The taste was sublime. There was the clean measured saltiness of the eggs and the sweet creaminess of the chocolate, and then a separate flavor that emerged shyly out of the two. It reminded me of the savory backtaste of the salt caramels I had once loved back in London, only more so. White chocolate and caviar made me homesick.
I said, "That was extraordinary."
Max looked up over my shoulder and gestured for the server to step forward. He placed before me a printed sheet. I read it.
"A chocolate menu?"
"My friend also lent me his chef," Max said proudly, "and I've had him hunting around for a few chocolate dishes that we thought might amuse you."
After the white chocolate and caviar came a soothing gamy soup of woodcock, flavored with dark, unsweetened bitter chocolate, chili, and crisp pieces of pancetta. That was followed, as a fish course, by lobster on the half shell, in a pungent lobster jus the color of terra-cotta. Once it had been placed upon the table, another server approached holding a fine beige muslin pouch, one hand gripped tightly about the neck of the bag, the other held flat underneath where it bulged with what looked like ground spice of some kind. He leaned over and, with delicate precision, shook the bag across my plate, dusting it with what turned out to be a fine, earthy cocoa powder that only pointed up the sweetness of the shellfish.
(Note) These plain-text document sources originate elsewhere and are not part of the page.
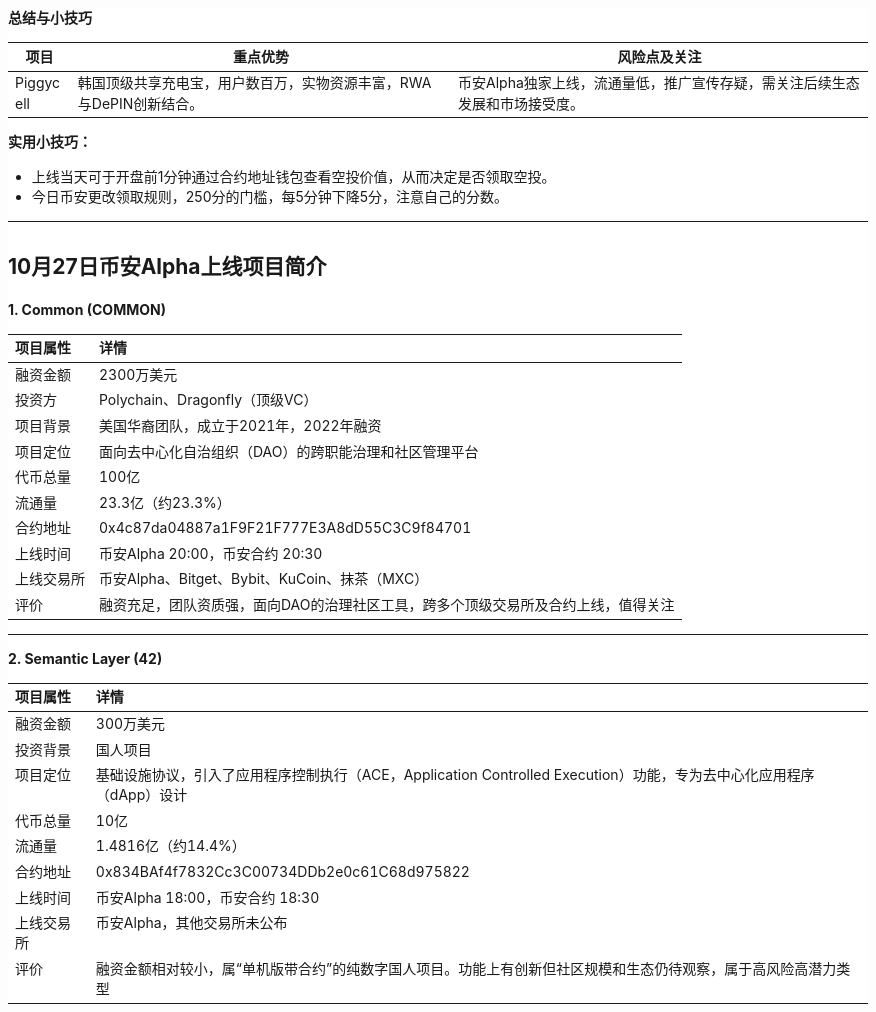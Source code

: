**总结与小技巧**

| 项目      | 重点优势                                                     | 风险点及关注                                                 |
| --------- | ------------------------------------------------------------ | ------------------------------------------------------------ |
| Piggycell | 韩国顶级共享充电宝，用户数百万，实物资源丰富，RWA与DePIN创新结合。 | 币安Alpha独家上线，流通量低，推广宣传存疑，需关注后续生态发展和市场接受度。 |

**实用小技巧：**

- 上线当天可于开盘前1分钟通过合约地址钱包查看空投价值，从而决定是否领取空投。
- 今日币安更改领取规则，250分的门槛，每5分钟下降5分，注意自己的分数。

------

## 10月27日币安Alpha上线项目简介

**1. Common (COMMON)**

| 项目属性   | 详情                                                         |
| :--------- | :----------------------------------------------------------- |
| 融资金额   | 2300万美元                                                   |
| 投资方     | Polychain、Dragonfly（顶级VC）                               |
| 项目背景   | 美国华裔团队，成立于2021年，2022年融资                       |
| 项目定位   | 面向去中心化自治组织（DAO）的跨职能治理和社区管理平台        |
| 代币总量   | 100亿                                                        |
| 流通量     | 23.3亿（约23.3%）                                            |
| 合约地址   | 0x4c87da04887a1F9F21F777E3A8dD55C3C9f84701                   |
| 上线时间   | 币安Alpha 20:00，币安合约 20:30                              |
| 上线交易所 | 币安Alpha、Bitget、Bybit、KuCoin、抹茶（MXC）                |
| 评价       | 融资充足，团队资质强，面向DAO的治理社区工具，跨多个顶级交易所及合约上线，值得关注 |

------

**2. Semantic Layer (42)**

| 项目属性   | 详情                                                         |
| :--------- | :----------------------------------------------------------- |
| 融资金额   | 300万美元                                                    |
| 投资背景   | 国人项目                                                     |
| 项目定位   | 基础设施协议，引入了应用程序控制执行（ACE，Application Controlled Execution）功能，专为去中心化应用程序（dApp）设计 |
| 代币总量   | 10亿                                                         |
| 流通量     | 1.4816亿（约14.4%）                                          |
| 合约地址   | 0x834BAf4f7832Cc3C00734DDb2e0c61C68d975822                   |
| 上线时间   | 币安Alpha 18:00，币安合约 18:30                              |
| 上线交易所 | 币安Alpha，其他交易所未公布                                  |
| 评价       | 融资金额相对较小，属“单机版带合约”的纯数字国人项目。功能上有创新但社区规模和生态仍待观察，属于高风险高潜力类型 |

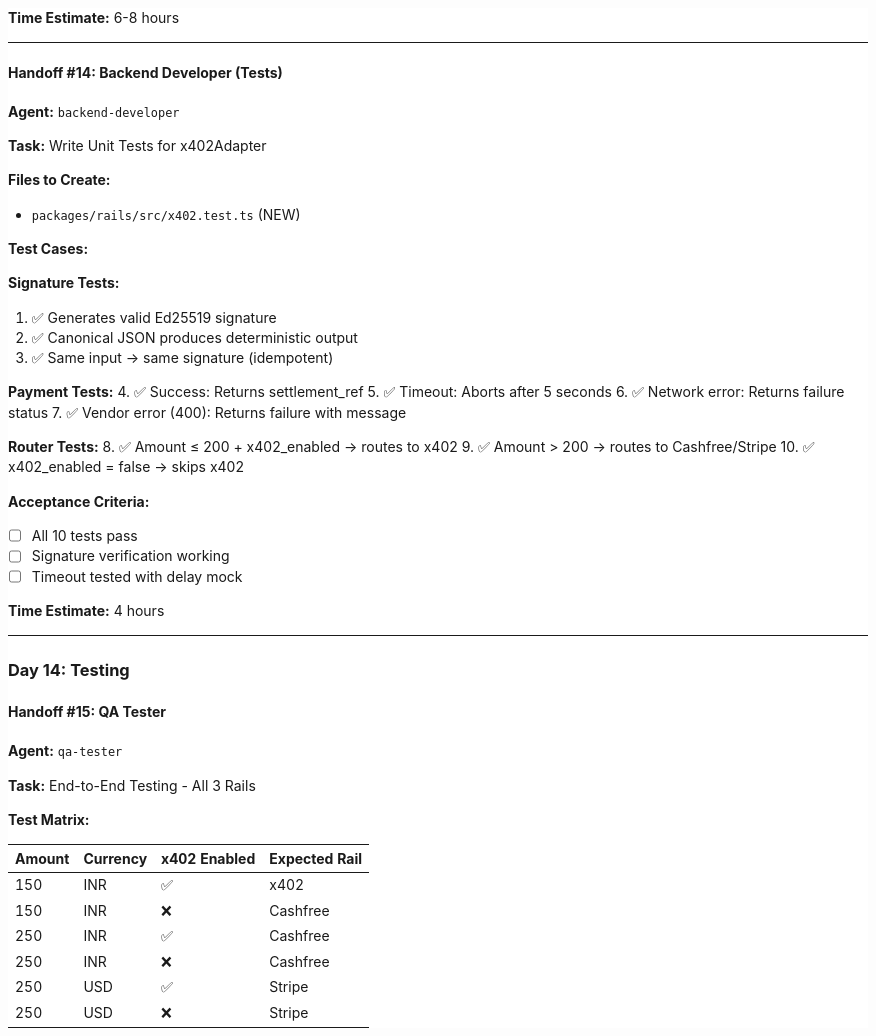 **Time Estimate:** 6-8 hours

---

#### **Handoff #14: Backend Developer (Tests)**

**Agent:** `backend-developer`

**Task:** Write Unit Tests for x402Adapter

**Files to Create:**
- `packages/rails/src/x402.test.ts` (NEW)

**Test Cases:**

**Signature Tests:**
1. ✅ Generates valid Ed25519 signature
2. ✅ Canonical JSON produces deterministic output
3. ✅ Same input → same signature (idempotent)

**Payment Tests:**
4. ✅ Success: Returns settlement_ref
5. ✅ Timeout: Aborts after 5 seconds
6. ✅ Network error: Returns failure status
7. ✅ Vendor error (400): Returns failure with message

**Router Tests:**
8. ✅ Amount ≤ 200 + x402_enabled → routes to x402
9. ✅ Amount > 200 → routes to Cashfree/Stripe
10. ✅ x402_enabled = false → skips x402

**Acceptance Criteria:**
- [ ] All 10 tests pass
- [ ] Signature verification working
- [ ] Timeout tested with delay mock

**Time Estimate:** 4 hours

---

### Day 14: Testing

#### **Handoff #15: QA Tester**

**Agent:** `qa-tester`

**Task:** End-to-End Testing - All 3 Rails

**Test Matrix:**

| Amount | Currency | x402 Enabled | Expected Rail |
|--------|----------|--------------|---------------|
| 150 | INR | ✅ | x402 |
| 150 | INR | ❌ | Cashfree |
| 250 | INR | ✅ | Cashfree |
| 250 | INR | ❌ | Cashfree |
| 250 | USD | ✅ | Stripe |
| 250 | USD | ❌ | Stripe |
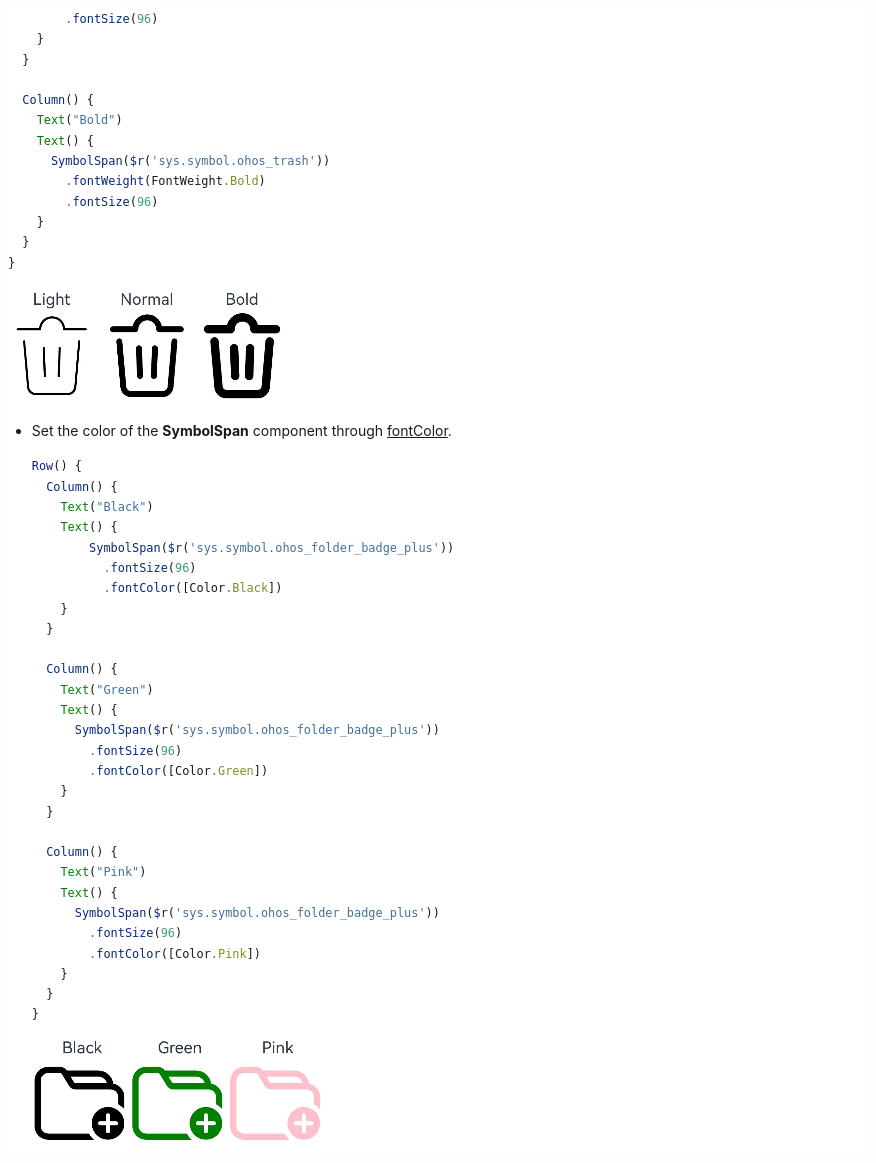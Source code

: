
   ```ts
          .fontSize(96)
      }
    }

    Column() {
      Text("Bold")
      Text() {
        SymbolSpan($r('sys.symbol.ohos_trash'))
          .fontWeight(FontWeight.Bold)
          .fontSize(96)
      }
    }
  }
  ```
  ![symbolSpan_multi_fontWeight_trash](figures/symbol_multi_fontweight_trash.png)

- Set the color of the **SymbolSpan** component through [fontColor](../reference/apis-arkui/arkui-ts/ts-basic-components-symbolSpan.md#fontcolor).

  ```ts
  Row() {
    Column() {
      Text("Black")
      Text() {
          SymbolSpan($r('sys.symbol.ohos_folder_badge_plus'))
            .fontSize(96)
            .fontColor([Color.Black])
      }
    }

    Column() {
      Text("Green")
      Text() {
        SymbolSpan($r('sys.symbol.ohos_folder_badge_plus'))
          .fontSize(96)
          .fontColor([Color.Green])
      }
    }

    Column() {
      Text("Pink")
      Text() {
        SymbolSpan($r('sys.symbol.ohos_folder_badge_plus'))
          .fontSize(96)
          .fontColor([Color.Pink])
      }
    }
  }
  ```
  ![symbolSpan_multi_fontColor](figures/symbolspan_multi_fontcolor.PNG)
For the meat course we were served thick pink slices of venison, carved tableside and laid one across the other over pieces of caramelized fennel and Jerusalem artichoke, the whole drizzled with a fruity chocolate sauce that played terrifically against the ripe field-and-meadow flavor of the meat and the anise kick of the fennel. We finished with a delice of chocolate with a glazed shell that glistened and shone beneath the candlelight. At its heart was the most ear-ringingly intense chocolate mousse I had ever tasted, and to keep the mouth alive, the base had been filled with shards of popping candy that fizzed and crackled on the tongue. I ate this meal like a man who has just discovered the pleasures of food, holding each mouthful for a second longer than necessary so that the flavors might have a chance to develop, eyeing the menu between courses as we talked, trying to guess what result the combination of ingredients listed on the sheet might achieve. I felt settled and unburdened by the ballast of anxiety which I realized had been weighing me down for weeks now.
-- from Eating Crow: A Novel by Jay Rayner, published by Simon & Schuster, September 2005.